*Assigned task:*
Print out the full listing exactly as it reads.

*Records to use:*
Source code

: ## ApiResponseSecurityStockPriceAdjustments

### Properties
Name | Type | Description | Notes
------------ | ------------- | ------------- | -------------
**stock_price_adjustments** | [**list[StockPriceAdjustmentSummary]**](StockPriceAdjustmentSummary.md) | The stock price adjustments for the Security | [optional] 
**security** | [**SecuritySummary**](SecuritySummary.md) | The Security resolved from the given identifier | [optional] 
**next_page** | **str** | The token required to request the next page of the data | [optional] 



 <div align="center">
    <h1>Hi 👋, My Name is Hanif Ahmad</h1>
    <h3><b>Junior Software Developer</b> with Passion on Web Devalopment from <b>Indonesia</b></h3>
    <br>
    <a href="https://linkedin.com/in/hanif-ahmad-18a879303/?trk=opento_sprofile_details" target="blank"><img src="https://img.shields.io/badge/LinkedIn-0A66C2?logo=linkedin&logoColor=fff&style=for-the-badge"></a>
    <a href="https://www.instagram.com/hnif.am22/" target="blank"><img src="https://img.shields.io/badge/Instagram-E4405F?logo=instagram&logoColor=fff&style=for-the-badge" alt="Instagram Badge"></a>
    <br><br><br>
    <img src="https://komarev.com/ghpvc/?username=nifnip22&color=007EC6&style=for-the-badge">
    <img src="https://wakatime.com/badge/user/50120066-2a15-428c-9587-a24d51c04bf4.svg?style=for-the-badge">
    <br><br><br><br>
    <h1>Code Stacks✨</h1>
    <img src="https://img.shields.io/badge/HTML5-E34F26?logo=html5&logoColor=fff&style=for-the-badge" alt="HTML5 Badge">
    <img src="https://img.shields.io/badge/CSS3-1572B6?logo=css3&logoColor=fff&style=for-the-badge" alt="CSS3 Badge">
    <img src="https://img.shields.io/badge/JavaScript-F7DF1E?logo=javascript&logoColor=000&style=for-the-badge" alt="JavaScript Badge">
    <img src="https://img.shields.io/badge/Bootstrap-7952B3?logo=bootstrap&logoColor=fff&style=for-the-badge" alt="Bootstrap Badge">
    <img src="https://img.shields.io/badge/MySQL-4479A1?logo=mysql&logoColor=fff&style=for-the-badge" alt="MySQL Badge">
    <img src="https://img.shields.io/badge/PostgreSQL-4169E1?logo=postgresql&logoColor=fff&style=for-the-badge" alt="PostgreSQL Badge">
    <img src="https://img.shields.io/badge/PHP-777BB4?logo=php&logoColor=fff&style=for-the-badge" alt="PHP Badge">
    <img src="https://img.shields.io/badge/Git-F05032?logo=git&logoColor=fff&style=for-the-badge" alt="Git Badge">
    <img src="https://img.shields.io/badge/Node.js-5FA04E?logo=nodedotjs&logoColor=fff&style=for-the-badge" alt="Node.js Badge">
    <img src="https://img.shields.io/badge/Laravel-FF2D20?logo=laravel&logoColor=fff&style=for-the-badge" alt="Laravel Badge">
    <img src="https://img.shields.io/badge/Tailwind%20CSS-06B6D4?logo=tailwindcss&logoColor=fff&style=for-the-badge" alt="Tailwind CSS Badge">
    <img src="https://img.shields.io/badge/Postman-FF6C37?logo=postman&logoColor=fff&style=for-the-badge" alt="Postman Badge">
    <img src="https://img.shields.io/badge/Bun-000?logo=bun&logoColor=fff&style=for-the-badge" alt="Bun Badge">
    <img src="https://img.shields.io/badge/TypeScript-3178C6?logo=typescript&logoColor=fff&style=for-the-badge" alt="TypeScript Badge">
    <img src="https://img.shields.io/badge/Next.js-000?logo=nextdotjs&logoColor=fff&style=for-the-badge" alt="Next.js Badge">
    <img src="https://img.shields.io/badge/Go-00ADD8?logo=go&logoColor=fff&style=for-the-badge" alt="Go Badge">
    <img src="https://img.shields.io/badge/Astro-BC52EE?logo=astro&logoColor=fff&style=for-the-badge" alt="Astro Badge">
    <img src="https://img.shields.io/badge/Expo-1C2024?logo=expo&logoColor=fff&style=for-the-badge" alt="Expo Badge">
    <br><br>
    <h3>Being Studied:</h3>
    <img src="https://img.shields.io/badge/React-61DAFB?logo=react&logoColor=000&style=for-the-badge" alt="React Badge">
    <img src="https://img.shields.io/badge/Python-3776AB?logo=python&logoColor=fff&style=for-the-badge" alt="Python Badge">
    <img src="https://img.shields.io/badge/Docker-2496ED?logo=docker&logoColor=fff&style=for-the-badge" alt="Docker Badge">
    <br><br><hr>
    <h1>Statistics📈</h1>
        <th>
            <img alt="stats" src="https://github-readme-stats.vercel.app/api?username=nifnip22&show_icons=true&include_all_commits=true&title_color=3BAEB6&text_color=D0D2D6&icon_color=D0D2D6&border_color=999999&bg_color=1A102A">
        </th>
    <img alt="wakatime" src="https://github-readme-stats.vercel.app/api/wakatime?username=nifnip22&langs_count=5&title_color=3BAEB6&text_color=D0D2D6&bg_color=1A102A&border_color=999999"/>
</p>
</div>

*Task output:*
Source code

: ## ApiResponseSecurityStockPriceAdjustments

### Properties
Name | Type | Description | Notes
------------ | ------------- | ------------- | -------------
**stock_price_adjustments** | [**list[StockPriceAdjustmentSummary]**](StockPriceAdjustmentSummary.md) | The stock price adjustments for the Security | [optional] 
**security** | [**SecuritySummary**](SecuritySummary.md) | The Security resolved from the given identifier | [optional] 
**next_page** | **str** | The token required to request the next page of the data | [optional] 



 <div align="center">
    <h1>Hi 👋, My Name is Hanif Ahmad</h1>
    <h3><b>Junior Software Developer</b> with Passion on Web Devalopment from <b>Indonesia</b></h3>
    <br>
    <a href="https://linkedin.com/in/hanif-ahmad-18a879303/?trk=opento_sprofile_details" target="blank"><img src="https://img.shields.io/badge/LinkedIn-0A66C2?logo=linkedin&logoColor=fff&style=for-the-badge"></a>
    <a href="https://www.instagram.com/hnif.am22/" target="blank"><img src="https://img.shields.io/badge/Instagram-E4405F?logo=instagram&logoColor=fff&style=for-the-badge" alt="Instagram Badge"></a>
    <br><br><br>
    <img src="https://komarev.com/ghpvc/?username=nifnip22&color=007EC6&style=for-the-badge">
    <img src="https://wakatime.com/badge/user/50120066-2a15-428c-9587-a24d51c04bf4.svg?style=for-the-badge">
    <br><br><br><br>
    <h1>Code Stacks✨</h1>
    <img src="https://img.shields.io/badge/HTML5-E34F26?logo=html5&logoColor=fff&style=for-the-badge" alt="HTML5 Badge">
    <img src="https://img.shields.io/badge/CSS3-1572B6?logo=css3&logoColor=fff&style=for-the-badge" alt="CSS3 Badge">
    <img src="https://img.shields.io/badge/JavaScript-F7DF1E?logo=javascript&logoColor=000&style=for-the-badge" alt="JavaScript Badge">
    <img src="https://img.shields.io/badge/Bootstrap-7952B3?logo=bootstrap&logoColor=fff&style=for-the-badge" alt="Bootstrap Badge">
    <img src="https://img.shields.io/badge/MySQL-4479A1?logo=mysql&logoColor=fff&style=for-the-badge" alt="MySQL Badge">
    <img src="https://img.shields.io/badge/PostgreSQL-4169E1?logo=postgresql&logoColor=fff&style=for-the-badge" alt="PostgreSQL Badge">
    <img src="https://img.shields.io/badge/PHP-777BB4?logo=php&logoColor=fff&style=for-the-badge" alt="PHP Badge">
    <img src="https://img.shields.io/badge/Git-F05032?logo=git&logoColor=fff&style=for-the-badge" alt="Git Badge">
    <img src="https://img.shields.io/badge/Node.js-5FA04E?logo=nodedotjs&logoColor=fff&style=for-the-badge" alt="Node.js Badge">
    <img src="https://img.shields.io/badge/Laravel-FF2D20?logo=laravel&logoColor=fff&style=for-the-badge" alt="Laravel Badge">
    <img src="https://img.shields.io/badge/Tailwind%20CSS-06B6D4?logo=tailwindcss&logoColor=fff&style=for-the-badge" alt="Tailwind CSS Badge">
    <img src="https://img.shields.io/badge/Postman-FF6C37?logo=postman&logoColor=fff&style=for-the-badge" alt="Postman Badge">
    <img src="https://img.shields.io/badge/Bun-000?logo=bun&logoColor=fff&style=for-the-badge" alt="Bun Badge">
    <img src="https://img.shields.io/badge/TypeScript-3178C6?logo=typescript&logoColor=fff&style=for-the-badge" alt="TypeScript Badge">
    <img src="https://img.shields.io/badge/Next.js-000?logo=nextdotjs&logoColor=fff&style=for-the-badge" alt="Next.js Badge">
    <img src="https://img.shields.io/badge/Go-00ADD8?logo=go&logoColor=fff&style=for-the-badge" alt="Go Badge">
    <img src="https://img.shields.io/badge/Astro-BC52EE?logo=astro&logoColor=fff&style=for-the-badge" alt="Astro Badge">
    <img src="https://img.shields.io/badge/Expo-1C2024?logo=expo&logoColor=fff&style=for-the-badge" alt="Expo Badge">
    <br><br>
    <h3>Being Studied:</h3>
    <img src="https://img.shields.io/badge/React-61DAFB?logo=react&logoColor=000&style=for-the-badge" alt="React Badge">
    <img src="https://img.shields.io/badge/Python-3776AB?logo=python&logoColor=fff&style=for-the-badge" alt="Python Badge">
    <img src="https://img.shields.io/badge/Docker-2496ED?logo=docker&logoColor=fff&style=for-the-badge" alt="Docker Badge">
    <br><br><hr>
    <h1>Statistics📈</h1>
        <th>
            <img alt="stats" src="https://github-readme-stats.vercel.app/api?username=nifnip22&show_icons=true&include_all_commits=true&title_color=3BAEB6&text_color=D0D2D6&icon_color=D0D2D6&border_color=999999&bg_color=1A102A">
        </th>
    <img alt="wakatime" src="https://github-readme-stats.vercel.app/api/wakatime?username=nifnip22&langs_count=5&title_color=3BAEB6&text_color=D0D2D6&bg_color=1A102A&border_color=999999"/>
</p>
</div>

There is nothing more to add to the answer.